Il palazzo a quattro piani in cui Orwell abitò fino alla morte nel 1950 è situata ad un angolo di Canonbury Square nell’Islington, a nord di Londra. Tutt’intorno alla palazzina, numero civico 27B , è un proliferare di CCTV occhiute e sempre attente a scrutare tutto e tutti, 32 telecamere nello spazio di 180 metri dall’abitazione .
I giardini pieni di alberi che si offrivano alla vista dello scrittore vengono costantemente monitorati da due telecamere piazzate sui semafori. Le finestre sul retro sono sorvegliate da altre due cam, in prossimità di un centro di conferenze in Canonbury Place. Non sfugge all’occhio vigile del controllo illimitato nemmeno il pub preferito di Orwell , il Compton Arms , nel cui vicolo una cam di una concessionaria di automobili finisce per registrare non solo il proprio spazio ma anche chiunque entri ed esca dal locale.
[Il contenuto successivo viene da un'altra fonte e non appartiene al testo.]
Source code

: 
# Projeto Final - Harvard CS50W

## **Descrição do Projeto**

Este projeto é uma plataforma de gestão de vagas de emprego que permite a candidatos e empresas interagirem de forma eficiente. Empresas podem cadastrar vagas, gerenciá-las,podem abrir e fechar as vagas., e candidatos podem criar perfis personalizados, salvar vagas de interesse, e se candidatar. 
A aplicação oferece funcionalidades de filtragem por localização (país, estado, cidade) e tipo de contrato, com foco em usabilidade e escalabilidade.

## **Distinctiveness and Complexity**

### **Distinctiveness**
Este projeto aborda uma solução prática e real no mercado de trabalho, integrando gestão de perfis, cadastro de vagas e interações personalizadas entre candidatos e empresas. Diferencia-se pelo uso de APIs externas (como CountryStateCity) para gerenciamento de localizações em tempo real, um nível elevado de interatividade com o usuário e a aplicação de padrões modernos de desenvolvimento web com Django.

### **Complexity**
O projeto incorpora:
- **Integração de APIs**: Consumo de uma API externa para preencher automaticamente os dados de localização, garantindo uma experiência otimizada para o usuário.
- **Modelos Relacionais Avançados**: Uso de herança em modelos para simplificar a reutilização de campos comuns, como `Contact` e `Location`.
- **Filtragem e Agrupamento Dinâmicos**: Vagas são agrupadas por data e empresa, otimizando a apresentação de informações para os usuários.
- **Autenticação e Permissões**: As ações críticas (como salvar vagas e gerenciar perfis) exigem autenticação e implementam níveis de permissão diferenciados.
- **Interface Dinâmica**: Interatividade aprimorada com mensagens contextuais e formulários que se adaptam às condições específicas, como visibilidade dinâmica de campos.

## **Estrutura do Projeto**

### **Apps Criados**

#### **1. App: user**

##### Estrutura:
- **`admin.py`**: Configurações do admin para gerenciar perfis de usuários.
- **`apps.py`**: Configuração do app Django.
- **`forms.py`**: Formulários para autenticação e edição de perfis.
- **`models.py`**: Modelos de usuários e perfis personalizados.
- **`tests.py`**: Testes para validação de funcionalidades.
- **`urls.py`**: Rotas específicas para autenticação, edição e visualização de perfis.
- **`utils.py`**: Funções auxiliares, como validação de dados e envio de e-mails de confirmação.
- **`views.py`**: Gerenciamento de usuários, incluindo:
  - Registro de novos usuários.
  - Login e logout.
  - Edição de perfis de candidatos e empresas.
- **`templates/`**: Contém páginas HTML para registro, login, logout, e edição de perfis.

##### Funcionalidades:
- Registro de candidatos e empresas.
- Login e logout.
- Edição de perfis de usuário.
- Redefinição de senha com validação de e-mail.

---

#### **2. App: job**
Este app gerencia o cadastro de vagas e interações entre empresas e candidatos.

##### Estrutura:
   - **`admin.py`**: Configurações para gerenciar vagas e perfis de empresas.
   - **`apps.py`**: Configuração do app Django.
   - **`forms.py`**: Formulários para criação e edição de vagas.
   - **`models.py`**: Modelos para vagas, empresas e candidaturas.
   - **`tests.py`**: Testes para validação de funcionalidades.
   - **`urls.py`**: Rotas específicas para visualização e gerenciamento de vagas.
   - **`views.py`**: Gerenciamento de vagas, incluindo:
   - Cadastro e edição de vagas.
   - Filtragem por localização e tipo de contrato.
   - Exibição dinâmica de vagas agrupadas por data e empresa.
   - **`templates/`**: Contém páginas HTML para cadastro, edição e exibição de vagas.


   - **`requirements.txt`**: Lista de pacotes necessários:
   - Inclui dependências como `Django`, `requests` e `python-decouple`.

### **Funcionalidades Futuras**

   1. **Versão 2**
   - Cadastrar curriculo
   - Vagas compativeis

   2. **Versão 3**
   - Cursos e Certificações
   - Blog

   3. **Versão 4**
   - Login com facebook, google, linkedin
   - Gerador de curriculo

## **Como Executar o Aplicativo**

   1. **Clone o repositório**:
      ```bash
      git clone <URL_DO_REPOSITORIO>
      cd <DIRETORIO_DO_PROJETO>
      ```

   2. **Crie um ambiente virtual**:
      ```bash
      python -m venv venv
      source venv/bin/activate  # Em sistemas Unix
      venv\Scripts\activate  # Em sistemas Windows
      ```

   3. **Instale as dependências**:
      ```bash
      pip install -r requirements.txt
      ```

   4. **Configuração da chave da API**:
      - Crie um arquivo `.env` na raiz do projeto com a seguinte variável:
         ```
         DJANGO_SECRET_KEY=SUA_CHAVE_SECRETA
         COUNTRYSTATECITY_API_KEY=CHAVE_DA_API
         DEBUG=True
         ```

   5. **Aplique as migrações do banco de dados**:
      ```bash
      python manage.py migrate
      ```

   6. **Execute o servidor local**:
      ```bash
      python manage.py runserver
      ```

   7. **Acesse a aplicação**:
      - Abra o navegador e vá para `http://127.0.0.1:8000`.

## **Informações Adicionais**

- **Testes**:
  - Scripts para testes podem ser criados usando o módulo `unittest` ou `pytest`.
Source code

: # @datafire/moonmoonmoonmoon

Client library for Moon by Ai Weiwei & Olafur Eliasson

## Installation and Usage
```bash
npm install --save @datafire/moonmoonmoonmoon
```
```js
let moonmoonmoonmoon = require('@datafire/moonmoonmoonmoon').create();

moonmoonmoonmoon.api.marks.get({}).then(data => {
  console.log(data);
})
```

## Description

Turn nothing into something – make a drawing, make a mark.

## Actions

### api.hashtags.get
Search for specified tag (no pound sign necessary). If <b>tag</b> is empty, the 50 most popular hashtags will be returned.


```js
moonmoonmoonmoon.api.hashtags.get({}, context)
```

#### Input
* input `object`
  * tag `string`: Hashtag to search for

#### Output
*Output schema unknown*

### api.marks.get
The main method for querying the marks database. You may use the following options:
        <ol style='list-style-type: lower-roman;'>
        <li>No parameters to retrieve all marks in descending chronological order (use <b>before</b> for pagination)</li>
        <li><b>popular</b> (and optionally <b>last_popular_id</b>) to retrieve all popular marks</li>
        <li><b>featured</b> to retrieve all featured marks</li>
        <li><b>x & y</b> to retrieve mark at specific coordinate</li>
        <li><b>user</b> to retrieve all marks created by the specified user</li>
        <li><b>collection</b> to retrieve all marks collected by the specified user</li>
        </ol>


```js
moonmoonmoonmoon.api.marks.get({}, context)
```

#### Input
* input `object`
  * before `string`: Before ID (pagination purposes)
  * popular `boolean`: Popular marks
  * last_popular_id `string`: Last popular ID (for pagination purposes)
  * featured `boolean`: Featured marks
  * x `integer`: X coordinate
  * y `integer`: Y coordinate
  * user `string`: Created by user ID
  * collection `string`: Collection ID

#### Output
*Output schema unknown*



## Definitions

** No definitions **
Le restanti 28 CCTV sono piazzate nel circondario, assieme a centinaia di altre piccole telecamere private controllate da remoto messe a salvaguardia di abitazioni, uffici, negozi ed attività di vario genere. Ed è proprio la salvaguardia la motivazione principale con cui alcuni dei coautori del sistema di iper-controllo giustificano il proliferare delle CCTV : Minesh Amin, proprietario di una drogheria monitorata da 3 telecamere, sostiene che queste “servono per la nostra sicurezza e salvaguardia. Senza di esse, le persone potrebbero rubare dal negozio. Sebbene questa sia una zona tranquilla, ci sono sempre persone poco raccomandabili che provocano guai rubando”.
Gli fa eco Malik Zafar, gestore di una lavanderia a secco “proprietario” anche di due CCTV di controllo: “Io ho bisogno di sapere chi è che sta entrando nel mio negozio” sostiene Zafar, che ha speso ben 400 sterline per installare il sistema.
Ma le buone ragioni della sicurezza potrebbero aver fatto andare il meccanismo fuori controllo: lo denuncia un rapporto della Royal Academy of Engineering , notando come l’attuale incredibile quantità di cam installate in tutto il paese – una ogni 14 persone e il 20% di quelle presenti in tutto il mondo – piuttosto che fungere da baluardo protettivo potrebbe rappresentare il vero rischio per la vita dei cittadini .
Un numero tanto vasto di punti di osservazione e il conseguente archivio di dati e informazioni, questo il succo del rapporto, si presta a divenire obiettivo ideale dei ladri di identità e di malintenzionati di varia risma, che si sentirebbero incentivati a prenderne il controllo e ad adoperarlo per condurre i propri misfatti.
Non che questi dati smuovano le autorità britanniche. Proprio ieri il ministro dell’Interno, John Reid, ha confermato uno stanziamento di 50mila sterline per installare in zone “a rischio” una 20ina delle nuove telecamere di sorveglianza, quelle già sperimentate che parlano con chi passa : gli agenti che le utilizzeranno, in qualsiasi momento potranno decidere di interloquire con chi si trova nel raggio delle cam, ad esempio per avvertire che l’occhio lungo della legge persegue le “attività antisociali”, come le ha definite Reid.